-------- Data for this task

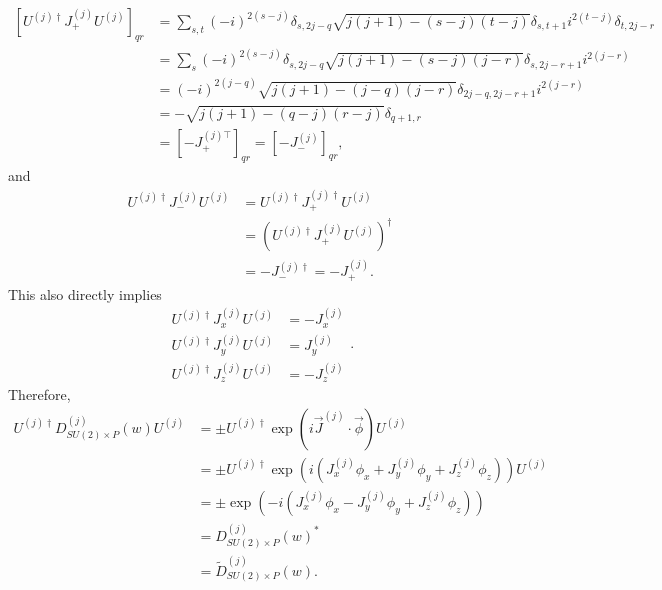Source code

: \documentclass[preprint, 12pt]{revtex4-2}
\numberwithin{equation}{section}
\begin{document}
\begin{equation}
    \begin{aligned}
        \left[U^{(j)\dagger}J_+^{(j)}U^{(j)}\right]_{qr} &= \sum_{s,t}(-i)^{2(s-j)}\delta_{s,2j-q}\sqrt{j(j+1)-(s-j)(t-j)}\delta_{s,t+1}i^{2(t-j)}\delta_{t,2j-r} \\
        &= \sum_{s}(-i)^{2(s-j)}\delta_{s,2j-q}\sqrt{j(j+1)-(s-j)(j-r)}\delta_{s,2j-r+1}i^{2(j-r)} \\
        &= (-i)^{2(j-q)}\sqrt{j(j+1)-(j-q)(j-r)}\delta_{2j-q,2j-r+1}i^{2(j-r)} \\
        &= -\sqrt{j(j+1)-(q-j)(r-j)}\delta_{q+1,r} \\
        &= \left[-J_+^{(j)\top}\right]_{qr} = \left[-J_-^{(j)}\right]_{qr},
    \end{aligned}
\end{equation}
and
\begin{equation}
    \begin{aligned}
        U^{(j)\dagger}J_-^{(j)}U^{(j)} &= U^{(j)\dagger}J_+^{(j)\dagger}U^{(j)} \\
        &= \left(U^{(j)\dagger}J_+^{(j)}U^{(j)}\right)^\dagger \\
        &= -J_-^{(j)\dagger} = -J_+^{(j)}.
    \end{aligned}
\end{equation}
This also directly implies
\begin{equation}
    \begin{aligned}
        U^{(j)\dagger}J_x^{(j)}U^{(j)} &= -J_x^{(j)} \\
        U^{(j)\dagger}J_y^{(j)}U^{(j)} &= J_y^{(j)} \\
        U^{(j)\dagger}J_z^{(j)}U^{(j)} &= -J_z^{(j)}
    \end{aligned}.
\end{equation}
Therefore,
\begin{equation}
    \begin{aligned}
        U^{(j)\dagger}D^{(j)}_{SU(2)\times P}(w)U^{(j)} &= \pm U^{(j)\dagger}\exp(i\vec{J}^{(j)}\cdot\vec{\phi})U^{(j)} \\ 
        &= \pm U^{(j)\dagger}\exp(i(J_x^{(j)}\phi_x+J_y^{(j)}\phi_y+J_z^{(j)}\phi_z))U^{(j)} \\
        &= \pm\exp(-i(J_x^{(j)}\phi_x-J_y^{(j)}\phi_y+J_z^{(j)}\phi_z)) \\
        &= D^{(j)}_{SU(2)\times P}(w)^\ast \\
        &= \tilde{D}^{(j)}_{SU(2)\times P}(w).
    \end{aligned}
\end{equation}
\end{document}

----------------

● **Directions for this task**: Copy the whole listing exactly, excluding the pictures in it.

● **Solution for this exercise**:
Source code

: \documentclass[preprint, 12pt]{revtex4-2}
\numberwithin{equation}{section}
\begin{document}
\begin{equation}
    \begin{aligned}
        \left[U^{(j)\dagger}J_+^{(j)}U^{(j)}\right]_{qr} &= \sum_{s,t}(-i)^{2(s-j)}\delta_{s,2j-q}\sqrt{j(j+1)-(s-j)(t-j)}\delta_{s,t+1}i^{2(t-j)}\delta_{t,2j-r} \\
        &= \sum_{s}(-i)^{2(s-j)}\delta_{s,2j-q}\sqrt{j(j+1)-(s-j)(j-r)}\delta_{s,2j-r+1}i^{2(j-r)} \\
        &= (-i)^{2(j-q)}\sqrt{j(j+1)-(j-q)(j-r)}\delta_{2j-q,2j-r+1}i^{2(j-r)} \\
        &= -\sqrt{j(j+1)-(q-j)(r-j)}\delta_{q+1,r} \\
        &= \left[-J_+^{(j)\top}\right]_{qr} = \left[-J_-^{(j)}\right]_{qr},
    \end{aligned}
\end{equation}
and
\begin{equation}
    \begin{aligned}
        U^{(j)\dagger}J_-^{(j)}U^{(j)} &= U^{(j)\dagger}J_+^{(j)\dagger}U^{(j)} \\
        &= \left(U^{(j)\dagger}J_+^{(j)}U^{(j)}\right)^\dagger \\
        &= -J_-^{(j)\dagger} = -J_+^{(j)}.
    \end{aligned}
\end{equation}
This also directly implies
\begin{equation}
    \begin{aligned}
        U^{(j)\dagger}J_x^{(j)}U^{(j)} &= -J_x^{(j)} \\
        U^{(j)\dagger}J_y^{(j)}U^{(j)} &= J_y^{(j)} \\
        U^{(j)\dagger}J_z^{(j)}U^{(j)} &= -J_z^{(j)}
    \end{aligned}.
\end{equation}
Therefore,
\begin{equation}
    \begin{aligned}
        U^{(j)\dagger}D^{(j)}_{SU(2)\times P}(w)U^{(j)} &= \pm U^{(j)\dagger}\exp(i\vec{J}^{(j)}\cdot\vec{\phi})U^{(j)} \\ 
        &= \pm U^{(j)\dagger}\exp(i(J_x^{(j)}\phi_x+J_y^{(j)}\phi_y+J_z^{(j)}\phi_z))U^{(j)} \\
        &= \pm\exp(-i(J_x^{(j)}\phi_x-J_y^{(j)}\phi_y+J_z^{(j)}\phi_z)) \\
        &= D^{(j)}_{SU(2)\times P}(w)^\ast \\
        &= \tilde{D}^{(j)}_{SU(2)\times P}(w).
    \end{aligned}
\end{equation}
\end{document}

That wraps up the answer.